• _Aim of the exercise_: Report back every line below that carries the word "vspace".
-- -- --
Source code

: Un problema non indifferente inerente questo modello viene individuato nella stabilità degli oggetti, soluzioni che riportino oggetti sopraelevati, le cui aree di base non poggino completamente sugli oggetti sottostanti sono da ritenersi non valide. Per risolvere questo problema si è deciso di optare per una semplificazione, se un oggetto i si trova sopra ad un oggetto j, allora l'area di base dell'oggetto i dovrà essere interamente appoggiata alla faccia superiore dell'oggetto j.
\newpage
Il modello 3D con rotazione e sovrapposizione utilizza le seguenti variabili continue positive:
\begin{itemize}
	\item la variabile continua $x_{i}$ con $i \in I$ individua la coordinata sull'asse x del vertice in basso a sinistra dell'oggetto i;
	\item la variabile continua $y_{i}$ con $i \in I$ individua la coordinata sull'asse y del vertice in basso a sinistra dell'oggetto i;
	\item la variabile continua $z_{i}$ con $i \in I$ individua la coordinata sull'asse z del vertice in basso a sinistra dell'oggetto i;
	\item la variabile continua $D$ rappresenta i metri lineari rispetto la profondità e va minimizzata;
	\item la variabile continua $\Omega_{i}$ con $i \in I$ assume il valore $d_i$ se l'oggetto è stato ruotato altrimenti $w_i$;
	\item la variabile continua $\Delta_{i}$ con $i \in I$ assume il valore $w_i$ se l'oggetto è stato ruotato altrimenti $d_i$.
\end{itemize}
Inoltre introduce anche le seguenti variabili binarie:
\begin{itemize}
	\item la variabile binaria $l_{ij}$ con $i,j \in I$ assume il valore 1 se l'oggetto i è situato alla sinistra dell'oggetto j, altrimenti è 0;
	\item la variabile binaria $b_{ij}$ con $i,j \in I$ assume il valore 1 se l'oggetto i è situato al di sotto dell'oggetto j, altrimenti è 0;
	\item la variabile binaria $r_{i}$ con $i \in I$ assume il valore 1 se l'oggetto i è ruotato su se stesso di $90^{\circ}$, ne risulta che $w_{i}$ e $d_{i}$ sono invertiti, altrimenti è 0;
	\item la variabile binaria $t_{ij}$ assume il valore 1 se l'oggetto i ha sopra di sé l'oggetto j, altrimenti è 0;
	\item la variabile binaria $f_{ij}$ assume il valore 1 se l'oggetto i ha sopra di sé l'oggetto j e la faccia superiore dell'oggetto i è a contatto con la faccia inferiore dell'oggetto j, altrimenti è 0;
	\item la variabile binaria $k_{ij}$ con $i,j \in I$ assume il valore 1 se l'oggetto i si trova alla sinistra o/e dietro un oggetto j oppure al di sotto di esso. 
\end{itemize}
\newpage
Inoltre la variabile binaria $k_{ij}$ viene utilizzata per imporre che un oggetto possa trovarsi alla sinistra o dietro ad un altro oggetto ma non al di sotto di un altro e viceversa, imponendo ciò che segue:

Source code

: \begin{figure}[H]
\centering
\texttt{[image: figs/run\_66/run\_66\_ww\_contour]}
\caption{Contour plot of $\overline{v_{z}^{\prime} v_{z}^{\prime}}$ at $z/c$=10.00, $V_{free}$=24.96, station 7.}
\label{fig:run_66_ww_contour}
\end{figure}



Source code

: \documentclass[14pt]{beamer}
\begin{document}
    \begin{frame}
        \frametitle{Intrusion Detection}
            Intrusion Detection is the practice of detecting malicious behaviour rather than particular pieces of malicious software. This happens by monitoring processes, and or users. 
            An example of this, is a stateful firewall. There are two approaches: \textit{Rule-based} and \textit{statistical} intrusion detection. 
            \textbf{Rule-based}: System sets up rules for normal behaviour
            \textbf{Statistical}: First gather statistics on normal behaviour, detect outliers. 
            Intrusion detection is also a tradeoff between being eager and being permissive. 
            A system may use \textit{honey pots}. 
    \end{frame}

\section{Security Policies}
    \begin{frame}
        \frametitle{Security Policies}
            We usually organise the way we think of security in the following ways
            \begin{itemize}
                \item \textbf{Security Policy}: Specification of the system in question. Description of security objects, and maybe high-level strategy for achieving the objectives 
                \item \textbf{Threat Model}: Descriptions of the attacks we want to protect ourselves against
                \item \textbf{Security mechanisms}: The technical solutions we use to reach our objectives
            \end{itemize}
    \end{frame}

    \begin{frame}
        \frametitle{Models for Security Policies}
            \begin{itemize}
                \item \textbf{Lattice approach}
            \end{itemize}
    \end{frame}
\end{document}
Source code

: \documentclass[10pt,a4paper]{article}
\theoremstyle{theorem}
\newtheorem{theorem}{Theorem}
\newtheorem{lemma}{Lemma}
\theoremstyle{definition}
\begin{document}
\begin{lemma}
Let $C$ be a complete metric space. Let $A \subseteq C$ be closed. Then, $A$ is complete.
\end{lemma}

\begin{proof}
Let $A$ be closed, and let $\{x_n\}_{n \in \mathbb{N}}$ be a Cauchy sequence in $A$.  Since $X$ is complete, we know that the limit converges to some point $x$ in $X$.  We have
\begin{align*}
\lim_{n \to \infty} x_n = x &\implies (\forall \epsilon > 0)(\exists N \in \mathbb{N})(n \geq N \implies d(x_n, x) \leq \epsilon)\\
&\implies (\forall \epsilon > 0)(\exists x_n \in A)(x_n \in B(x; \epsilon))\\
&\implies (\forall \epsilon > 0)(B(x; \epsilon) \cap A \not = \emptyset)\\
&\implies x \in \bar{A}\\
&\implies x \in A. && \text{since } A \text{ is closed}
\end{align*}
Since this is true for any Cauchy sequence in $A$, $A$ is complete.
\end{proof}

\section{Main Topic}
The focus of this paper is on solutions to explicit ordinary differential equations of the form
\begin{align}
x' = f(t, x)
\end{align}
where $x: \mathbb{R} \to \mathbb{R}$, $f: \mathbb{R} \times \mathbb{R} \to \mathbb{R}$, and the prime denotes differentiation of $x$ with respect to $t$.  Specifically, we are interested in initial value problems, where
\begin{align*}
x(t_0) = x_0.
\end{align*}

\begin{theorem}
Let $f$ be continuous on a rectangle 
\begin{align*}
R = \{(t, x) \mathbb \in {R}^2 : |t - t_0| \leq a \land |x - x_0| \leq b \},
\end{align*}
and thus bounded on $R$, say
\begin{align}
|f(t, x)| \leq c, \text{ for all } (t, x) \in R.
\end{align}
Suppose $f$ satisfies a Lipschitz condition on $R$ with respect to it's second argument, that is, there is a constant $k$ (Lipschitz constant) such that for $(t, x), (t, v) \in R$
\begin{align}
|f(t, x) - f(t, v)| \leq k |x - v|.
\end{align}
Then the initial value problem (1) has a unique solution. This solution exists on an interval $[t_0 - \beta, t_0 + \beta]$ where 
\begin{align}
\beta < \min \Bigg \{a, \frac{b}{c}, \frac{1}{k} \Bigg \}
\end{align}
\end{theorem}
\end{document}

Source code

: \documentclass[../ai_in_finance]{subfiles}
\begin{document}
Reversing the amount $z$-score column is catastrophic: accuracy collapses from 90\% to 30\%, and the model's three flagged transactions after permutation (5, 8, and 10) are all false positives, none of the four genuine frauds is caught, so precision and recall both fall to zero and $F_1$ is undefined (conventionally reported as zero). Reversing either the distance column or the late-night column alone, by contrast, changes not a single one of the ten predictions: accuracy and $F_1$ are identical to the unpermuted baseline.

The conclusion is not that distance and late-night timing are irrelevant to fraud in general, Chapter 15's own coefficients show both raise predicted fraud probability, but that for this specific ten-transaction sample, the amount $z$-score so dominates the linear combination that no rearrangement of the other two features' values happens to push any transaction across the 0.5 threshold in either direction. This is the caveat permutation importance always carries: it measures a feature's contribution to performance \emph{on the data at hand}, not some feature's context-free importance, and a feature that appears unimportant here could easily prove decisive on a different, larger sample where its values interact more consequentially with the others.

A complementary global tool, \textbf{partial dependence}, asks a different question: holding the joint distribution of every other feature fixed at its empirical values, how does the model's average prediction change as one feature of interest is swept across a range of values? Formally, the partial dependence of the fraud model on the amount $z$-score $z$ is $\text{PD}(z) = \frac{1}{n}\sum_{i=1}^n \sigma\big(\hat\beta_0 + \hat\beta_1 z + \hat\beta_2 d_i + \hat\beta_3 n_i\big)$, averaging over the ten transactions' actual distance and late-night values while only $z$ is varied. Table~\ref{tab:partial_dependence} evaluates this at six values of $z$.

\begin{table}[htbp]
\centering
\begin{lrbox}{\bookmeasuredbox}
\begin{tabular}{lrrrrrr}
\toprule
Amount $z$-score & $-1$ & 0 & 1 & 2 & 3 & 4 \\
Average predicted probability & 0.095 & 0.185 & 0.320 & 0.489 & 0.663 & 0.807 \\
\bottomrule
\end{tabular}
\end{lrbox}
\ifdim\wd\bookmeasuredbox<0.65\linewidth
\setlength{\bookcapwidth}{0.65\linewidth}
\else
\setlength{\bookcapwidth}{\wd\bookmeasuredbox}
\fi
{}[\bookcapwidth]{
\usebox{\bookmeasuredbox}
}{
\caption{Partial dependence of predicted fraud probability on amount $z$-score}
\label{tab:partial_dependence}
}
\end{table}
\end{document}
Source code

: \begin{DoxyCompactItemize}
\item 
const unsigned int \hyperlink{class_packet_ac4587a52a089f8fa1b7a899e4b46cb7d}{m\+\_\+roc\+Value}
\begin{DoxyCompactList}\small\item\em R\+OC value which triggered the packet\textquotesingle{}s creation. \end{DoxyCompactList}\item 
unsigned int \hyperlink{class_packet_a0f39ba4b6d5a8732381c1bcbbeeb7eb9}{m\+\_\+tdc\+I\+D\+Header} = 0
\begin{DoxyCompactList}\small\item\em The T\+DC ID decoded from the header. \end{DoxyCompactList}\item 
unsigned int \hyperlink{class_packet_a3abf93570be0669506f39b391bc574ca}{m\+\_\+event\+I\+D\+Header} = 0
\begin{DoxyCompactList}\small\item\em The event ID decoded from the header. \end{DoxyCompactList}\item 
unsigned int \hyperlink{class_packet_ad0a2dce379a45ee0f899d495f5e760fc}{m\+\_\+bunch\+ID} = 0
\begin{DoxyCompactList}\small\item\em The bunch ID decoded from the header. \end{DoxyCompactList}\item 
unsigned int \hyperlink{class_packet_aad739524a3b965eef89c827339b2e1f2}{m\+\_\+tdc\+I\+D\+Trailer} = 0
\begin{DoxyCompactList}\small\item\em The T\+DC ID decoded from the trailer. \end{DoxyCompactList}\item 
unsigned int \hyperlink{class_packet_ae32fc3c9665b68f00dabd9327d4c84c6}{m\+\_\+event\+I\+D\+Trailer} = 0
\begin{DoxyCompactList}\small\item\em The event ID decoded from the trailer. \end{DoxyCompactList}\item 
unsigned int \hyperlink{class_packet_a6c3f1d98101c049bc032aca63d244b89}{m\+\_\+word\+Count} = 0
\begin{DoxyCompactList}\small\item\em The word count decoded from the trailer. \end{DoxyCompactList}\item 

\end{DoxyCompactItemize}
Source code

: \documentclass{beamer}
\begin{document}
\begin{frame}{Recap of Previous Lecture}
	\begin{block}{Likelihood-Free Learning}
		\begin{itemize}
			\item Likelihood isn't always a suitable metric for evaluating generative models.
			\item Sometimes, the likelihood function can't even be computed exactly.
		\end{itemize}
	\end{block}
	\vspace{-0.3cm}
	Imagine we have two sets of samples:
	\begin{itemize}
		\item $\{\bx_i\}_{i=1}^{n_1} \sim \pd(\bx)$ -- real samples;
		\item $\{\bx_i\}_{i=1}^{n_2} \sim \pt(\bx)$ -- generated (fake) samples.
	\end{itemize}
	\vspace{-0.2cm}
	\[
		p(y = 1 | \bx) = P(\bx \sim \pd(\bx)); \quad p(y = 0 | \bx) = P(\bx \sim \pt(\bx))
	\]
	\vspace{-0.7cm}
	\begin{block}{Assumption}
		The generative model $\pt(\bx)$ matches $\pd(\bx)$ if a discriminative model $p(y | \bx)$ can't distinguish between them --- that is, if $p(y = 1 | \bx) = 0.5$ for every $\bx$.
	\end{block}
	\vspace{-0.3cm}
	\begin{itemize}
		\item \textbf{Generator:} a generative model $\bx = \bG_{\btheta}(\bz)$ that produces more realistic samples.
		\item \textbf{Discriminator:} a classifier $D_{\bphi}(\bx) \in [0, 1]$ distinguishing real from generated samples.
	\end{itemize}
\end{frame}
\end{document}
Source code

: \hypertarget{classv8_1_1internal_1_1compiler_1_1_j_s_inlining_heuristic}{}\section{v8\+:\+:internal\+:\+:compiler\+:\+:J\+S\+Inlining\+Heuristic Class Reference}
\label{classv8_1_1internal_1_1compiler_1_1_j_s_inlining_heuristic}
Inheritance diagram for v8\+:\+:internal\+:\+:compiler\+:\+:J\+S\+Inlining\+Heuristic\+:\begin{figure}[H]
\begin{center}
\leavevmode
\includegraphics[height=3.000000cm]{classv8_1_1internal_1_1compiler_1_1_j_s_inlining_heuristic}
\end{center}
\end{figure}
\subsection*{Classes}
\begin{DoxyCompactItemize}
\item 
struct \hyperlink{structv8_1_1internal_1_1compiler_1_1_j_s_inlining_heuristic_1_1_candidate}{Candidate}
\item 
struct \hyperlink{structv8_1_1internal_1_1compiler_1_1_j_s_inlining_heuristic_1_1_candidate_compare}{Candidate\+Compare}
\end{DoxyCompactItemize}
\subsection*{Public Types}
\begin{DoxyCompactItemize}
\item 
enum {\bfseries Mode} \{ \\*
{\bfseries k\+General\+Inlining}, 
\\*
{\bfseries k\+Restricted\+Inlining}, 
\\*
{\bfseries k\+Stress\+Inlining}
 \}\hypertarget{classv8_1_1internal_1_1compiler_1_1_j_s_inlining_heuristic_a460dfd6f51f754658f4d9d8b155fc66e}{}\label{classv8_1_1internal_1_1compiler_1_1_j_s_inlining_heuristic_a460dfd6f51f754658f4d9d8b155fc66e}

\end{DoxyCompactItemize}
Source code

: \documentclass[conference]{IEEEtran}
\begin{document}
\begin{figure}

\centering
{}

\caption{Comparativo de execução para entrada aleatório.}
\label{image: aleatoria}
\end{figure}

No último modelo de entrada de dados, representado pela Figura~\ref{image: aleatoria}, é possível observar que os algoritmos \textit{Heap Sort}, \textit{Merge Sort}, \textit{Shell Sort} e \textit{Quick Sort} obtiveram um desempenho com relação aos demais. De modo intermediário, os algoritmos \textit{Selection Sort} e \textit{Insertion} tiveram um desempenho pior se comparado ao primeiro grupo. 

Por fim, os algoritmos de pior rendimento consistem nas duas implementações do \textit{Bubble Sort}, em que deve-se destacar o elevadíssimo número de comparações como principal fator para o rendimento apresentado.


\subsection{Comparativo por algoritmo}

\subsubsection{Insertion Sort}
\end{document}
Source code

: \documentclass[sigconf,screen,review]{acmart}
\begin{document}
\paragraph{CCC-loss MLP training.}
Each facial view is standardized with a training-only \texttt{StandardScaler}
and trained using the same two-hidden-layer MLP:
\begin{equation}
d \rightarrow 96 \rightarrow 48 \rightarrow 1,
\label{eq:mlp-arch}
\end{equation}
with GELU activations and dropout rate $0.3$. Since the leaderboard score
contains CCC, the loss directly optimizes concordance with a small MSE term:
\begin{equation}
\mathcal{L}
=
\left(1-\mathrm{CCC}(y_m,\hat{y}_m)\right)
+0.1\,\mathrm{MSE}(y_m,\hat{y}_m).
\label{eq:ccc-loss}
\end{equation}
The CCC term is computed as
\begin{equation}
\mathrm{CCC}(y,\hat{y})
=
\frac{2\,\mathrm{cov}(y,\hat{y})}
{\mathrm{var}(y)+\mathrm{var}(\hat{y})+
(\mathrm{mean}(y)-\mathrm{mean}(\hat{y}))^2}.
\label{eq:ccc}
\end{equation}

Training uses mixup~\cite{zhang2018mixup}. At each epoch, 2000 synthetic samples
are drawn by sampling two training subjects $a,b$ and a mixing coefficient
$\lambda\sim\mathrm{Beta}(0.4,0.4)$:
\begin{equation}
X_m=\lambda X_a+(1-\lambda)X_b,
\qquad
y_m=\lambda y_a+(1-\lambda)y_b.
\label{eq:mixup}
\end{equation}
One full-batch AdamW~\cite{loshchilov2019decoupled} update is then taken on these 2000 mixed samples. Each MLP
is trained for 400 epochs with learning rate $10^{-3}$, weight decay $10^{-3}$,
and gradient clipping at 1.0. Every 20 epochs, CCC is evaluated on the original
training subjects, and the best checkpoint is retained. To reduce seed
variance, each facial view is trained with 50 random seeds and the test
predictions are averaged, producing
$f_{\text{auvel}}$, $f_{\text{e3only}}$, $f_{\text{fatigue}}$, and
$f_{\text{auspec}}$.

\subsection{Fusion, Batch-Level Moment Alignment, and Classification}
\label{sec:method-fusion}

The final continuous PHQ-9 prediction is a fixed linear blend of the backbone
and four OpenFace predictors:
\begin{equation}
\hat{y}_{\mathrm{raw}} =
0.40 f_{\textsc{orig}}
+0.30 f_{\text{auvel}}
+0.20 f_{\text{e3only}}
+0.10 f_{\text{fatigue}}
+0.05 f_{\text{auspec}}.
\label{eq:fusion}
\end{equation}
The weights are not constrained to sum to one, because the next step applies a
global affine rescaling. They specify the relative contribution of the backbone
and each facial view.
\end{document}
-- -- --
• _Reply to the exercise_:
	\vspace{-0.3cm}
	\vspace{-0.2cm}
	\vspace{-0.7cm}
	\vspace{-0.3cm}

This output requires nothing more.